=== Begin Enclosure ===
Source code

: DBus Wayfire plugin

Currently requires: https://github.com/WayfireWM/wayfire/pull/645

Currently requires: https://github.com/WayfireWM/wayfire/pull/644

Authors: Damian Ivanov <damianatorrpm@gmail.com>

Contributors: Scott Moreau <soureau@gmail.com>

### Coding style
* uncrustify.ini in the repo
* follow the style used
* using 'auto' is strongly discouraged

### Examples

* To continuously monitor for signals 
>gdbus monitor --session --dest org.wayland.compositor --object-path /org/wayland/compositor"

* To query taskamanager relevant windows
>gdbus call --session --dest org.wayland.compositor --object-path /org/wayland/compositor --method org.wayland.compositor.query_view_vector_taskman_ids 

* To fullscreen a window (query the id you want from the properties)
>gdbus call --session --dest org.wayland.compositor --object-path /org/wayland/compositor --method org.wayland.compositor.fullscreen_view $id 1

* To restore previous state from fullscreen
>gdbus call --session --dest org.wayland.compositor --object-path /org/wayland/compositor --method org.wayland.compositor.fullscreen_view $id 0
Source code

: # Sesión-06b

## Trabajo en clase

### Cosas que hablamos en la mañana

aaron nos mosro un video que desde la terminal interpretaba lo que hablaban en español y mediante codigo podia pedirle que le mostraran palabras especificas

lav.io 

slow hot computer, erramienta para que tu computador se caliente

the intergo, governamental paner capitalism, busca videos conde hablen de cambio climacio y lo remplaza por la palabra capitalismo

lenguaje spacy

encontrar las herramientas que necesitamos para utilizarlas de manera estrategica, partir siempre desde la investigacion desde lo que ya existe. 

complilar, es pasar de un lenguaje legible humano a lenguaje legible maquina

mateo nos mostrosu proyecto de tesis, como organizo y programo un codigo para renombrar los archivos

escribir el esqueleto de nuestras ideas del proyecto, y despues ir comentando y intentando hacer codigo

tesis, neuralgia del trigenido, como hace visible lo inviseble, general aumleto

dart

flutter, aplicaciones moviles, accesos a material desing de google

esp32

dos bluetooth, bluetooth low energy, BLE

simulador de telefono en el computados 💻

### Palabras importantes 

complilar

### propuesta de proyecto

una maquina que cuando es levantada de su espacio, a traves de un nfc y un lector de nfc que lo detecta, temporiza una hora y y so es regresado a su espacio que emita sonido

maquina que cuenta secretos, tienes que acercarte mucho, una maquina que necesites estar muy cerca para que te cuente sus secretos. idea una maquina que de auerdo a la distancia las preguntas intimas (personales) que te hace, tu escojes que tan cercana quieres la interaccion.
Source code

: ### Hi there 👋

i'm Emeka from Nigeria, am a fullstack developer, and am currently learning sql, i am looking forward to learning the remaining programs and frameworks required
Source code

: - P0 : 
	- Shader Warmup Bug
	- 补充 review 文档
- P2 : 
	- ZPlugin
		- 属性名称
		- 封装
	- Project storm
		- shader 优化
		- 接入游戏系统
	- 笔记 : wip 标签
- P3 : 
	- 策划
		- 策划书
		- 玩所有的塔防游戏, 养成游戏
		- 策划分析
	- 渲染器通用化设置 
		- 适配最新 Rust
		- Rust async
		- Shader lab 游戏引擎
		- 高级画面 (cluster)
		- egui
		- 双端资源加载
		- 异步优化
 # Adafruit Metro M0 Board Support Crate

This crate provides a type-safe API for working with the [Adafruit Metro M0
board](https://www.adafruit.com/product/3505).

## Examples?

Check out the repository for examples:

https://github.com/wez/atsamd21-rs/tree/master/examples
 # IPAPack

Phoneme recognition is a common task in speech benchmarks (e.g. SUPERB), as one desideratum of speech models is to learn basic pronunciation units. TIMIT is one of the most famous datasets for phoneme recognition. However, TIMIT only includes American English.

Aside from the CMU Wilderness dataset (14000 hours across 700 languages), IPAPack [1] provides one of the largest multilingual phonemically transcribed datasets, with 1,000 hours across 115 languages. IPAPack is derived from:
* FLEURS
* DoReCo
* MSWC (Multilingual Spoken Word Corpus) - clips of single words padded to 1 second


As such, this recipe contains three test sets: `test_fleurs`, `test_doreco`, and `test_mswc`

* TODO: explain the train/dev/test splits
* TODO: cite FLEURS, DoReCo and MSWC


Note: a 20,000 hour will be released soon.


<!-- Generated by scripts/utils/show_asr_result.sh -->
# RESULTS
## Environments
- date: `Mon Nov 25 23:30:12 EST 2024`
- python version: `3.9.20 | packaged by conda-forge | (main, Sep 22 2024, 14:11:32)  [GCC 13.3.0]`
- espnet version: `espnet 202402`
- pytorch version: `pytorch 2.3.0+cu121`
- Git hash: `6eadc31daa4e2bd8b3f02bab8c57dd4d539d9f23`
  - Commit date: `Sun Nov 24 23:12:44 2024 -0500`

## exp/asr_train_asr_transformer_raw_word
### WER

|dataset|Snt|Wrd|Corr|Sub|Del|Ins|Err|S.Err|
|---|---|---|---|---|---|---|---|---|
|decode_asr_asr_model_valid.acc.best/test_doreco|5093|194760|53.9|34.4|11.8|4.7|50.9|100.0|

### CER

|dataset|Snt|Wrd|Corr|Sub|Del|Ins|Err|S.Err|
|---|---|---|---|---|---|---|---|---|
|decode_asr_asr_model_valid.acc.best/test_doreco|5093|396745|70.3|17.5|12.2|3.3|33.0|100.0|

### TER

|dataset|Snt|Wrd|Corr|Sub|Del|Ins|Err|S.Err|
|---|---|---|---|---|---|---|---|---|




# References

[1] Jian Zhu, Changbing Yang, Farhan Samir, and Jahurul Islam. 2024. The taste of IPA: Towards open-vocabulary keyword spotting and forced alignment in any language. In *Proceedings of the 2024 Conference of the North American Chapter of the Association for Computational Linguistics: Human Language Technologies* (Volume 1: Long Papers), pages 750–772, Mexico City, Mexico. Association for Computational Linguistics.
=== End Enclosure ===
Give an exact transcription of the data shown above.

Source code

: DBus Wayfire plugin

Currently requires: https://github.com/WayfireWM/wayfire/pull/645

Currently requires: https://github.com/WayfireWM/wayfire/pull/644

Authors: Damian Ivanov <damianatorrpm@gmail.com>

Contributors: Scott Moreau <soureau@gmail.com>

### Coding style
* uncrustify.ini in the repo
* follow the style used
* using 'auto' is strongly discouraged

### Examples

* To continuously monitor for signals 
>gdbus monitor --session --dest org.wayland.compositor --object-path /org/wayland/compositor"

* To query taskamanager relevant windows
>gdbus call --session --dest org.wayland.compositor --object-path /org/wayland/compositor --method org.wayland.compositor.query_view_vector_taskman_ids 

* To fullscreen a window (query the id you want from the properties)
>gdbus call --session --dest org.wayland.compositor --object-path /org/wayland/compositor --method org.wayland.compositor.fullscreen_view $id 1

* To restore previous state from fullscreen
>gdbus call --session --dest org.wayland.compositor --object-path /org/wayland/compositor --method org.wayland.compositor.fullscreen_view $id 0
Source code

: # Sesión-06b

## Trabajo en clase

### Cosas que hablamos en la mañana

aaron nos mosro un video que desde la terminal interpretaba lo que hablaban en español y mediante codigo podia pedirle que le mostraran palabras especificas

lav.io 

slow hot computer, erramienta para que tu computador se caliente

the intergo, governamental paner capitalism, busca videos conde hablen de cambio climacio y lo remplaza por la palabra capitalismo

lenguaje spacy

encontrar las herramientas que necesitamos para utilizarlas de manera estrategica, partir siempre desde la investigacion desde lo que ya existe. 

complilar, es pasar de un lenguaje legible humano a lenguaje legible maquina

mateo nos mostrosu proyecto de tesis, como organizo y programo un codigo para renombrar los archivos

escribir el esqueleto de nuestras ideas del proyecto, y despues ir comentando y intentando hacer codigo

tesis, neuralgia del trigenido, como hace visible lo inviseble, general aumleto

dart

flutter, aplicaciones moviles, accesos a material desing de google

esp32

dos bluetooth, bluetooth low energy, BLE

simulador de telefono en el computados 💻

### Palabras importantes 

complilar

### propuesta de proyecto

una maquina que cuando es levantada de su espacio, a traves de un nfc y un lector de nfc que lo detecta, temporiza una hora y y so es regresado a su espacio que emita sonido

maquina que cuenta secretos, tienes que acercarte mucho, una maquina que necesites estar muy cerca para que te cuente sus secretos. idea una maquina que de auerdo a la distancia las preguntas intimas (personales) que te hace, tu escojes que tan cercana quieres la interaccion.
Source code

: ### Hi there 👋

i'm Emeka from Nigeria, am a fullstack developer, and am currently learning sql, i am looking forward to learning the remaining programs and frameworks required
Source code

: - P0 : 
	- Shader Warmup Bug
	- 补充 review 文档
- P2 : 
	- ZPlugin
		- 属性名称
		- 封装
	- Project storm
		- shader 优化
		- 接入游戏系统
	- 笔记 : wip 标签
- P3 : 
	- 策划
		- 策划书
		- 玩所有的塔防游戏, 养成游戏
		- 策划分析
	- 渲染器通用化设置 
		- 适配最新 Rust
		- Rust async
		- Shader lab 游戏引擎
		- 高级画面 (cluster)
		- egui
		- 双端资源加载
		- 异步优化
 # Adafruit Metro M0 Board Support Crate

This crate provides a type-safe API for working with the [Adafruit Metro M0
board](https://www.adafruit.com/product/3505).

## Examples?

Check out the repository for examples:

https://github.com/wez/atsamd21-rs/tree/master/examples
 # IPAPack

Phoneme recognition is a common task in speech benchmarks (e.g. SUPERB), as one desideratum of speech models is to learn basic pronunciation units. TIMIT is one of the most famous datasets for phoneme recognition. However, TIMIT only includes American English.

Aside from the CMU Wilderness dataset (14000 hours across 700 languages), IPAPack [1] provides one of the largest multilingual phonemically transcribed datasets, with 1,000 hours across 115 languages. IPAPack is derived from:
* FLEURS
* DoReCo
* MSWC (Multilingual Spoken Word Corpus) - clips of single words padded to 1 second


As such, this recipe contains three test sets: `test_fleurs`, `test_doreco`, and `test_mswc`

* TODO: explain the train/dev/test splits
* TODO: cite FLEURS, DoReCo and MSWC


Note: a 20,000 hour will be released soon.


<!-- Generated by scripts/utils/show_asr_result.sh -->
# RESULTS
## Environments
- date: `Mon Nov 25 23:30:12 EST 2024`
- python version: `3.9.20 | packaged by conda-forge | (main, Sep 22 2024, 14:11:32)  [GCC 13.3.0]`
- espnet version: `espnet 202402`
- pytorch version: `pytorch 2.3.0+cu121`
- Git hash: `6eadc31daa4e2bd8b3f02bab8c57dd4d539d9f23`
  - Commit date: `Sun Nov 24 23:12:44 2024 -0500`

## exp/asr_train_asr_transformer_raw_word
### WER

|dataset|Snt|Wrd|Corr|Sub|Del|Ins|Err|S.Err|
|---|---|---|---|---|---|---|---|---|
|decode_asr_asr_model_valid.acc.best/test_doreco|5093|194760|53.9|34.4|11.8|4.7|50.9|100.0|

### CER

|dataset|Snt|Wrd|Corr|Sub|Del|Ins|Err|S.Err|
|---|---|---|---|---|---|---|---|---|
|decode_asr_asr_model_valid.acc.best/test_doreco|5093|396745|70.3|17.5|12.2|3.3|33.0|100.0|

### TER

|dataset|Snt|Wrd|Corr|Sub|Del|Ins|Err|S.Err|
|---|---|---|---|---|---|---|---|---|




# References

[1] Jian Zhu, Changbing Yang, Farhan Samir, and Jahurul Islam. 2024. The taste of IPA: Towards open-vocabulary keyword spotting and forced alignment in any language. In *Proceedings of the 2024 Conference of the North American Chapter of the Association for Computational Linguistics: Human Language Technologies* (Volume 1: Long Papers), pages 750–772, Mexico City, Mexico. Association for Computational Linguistics.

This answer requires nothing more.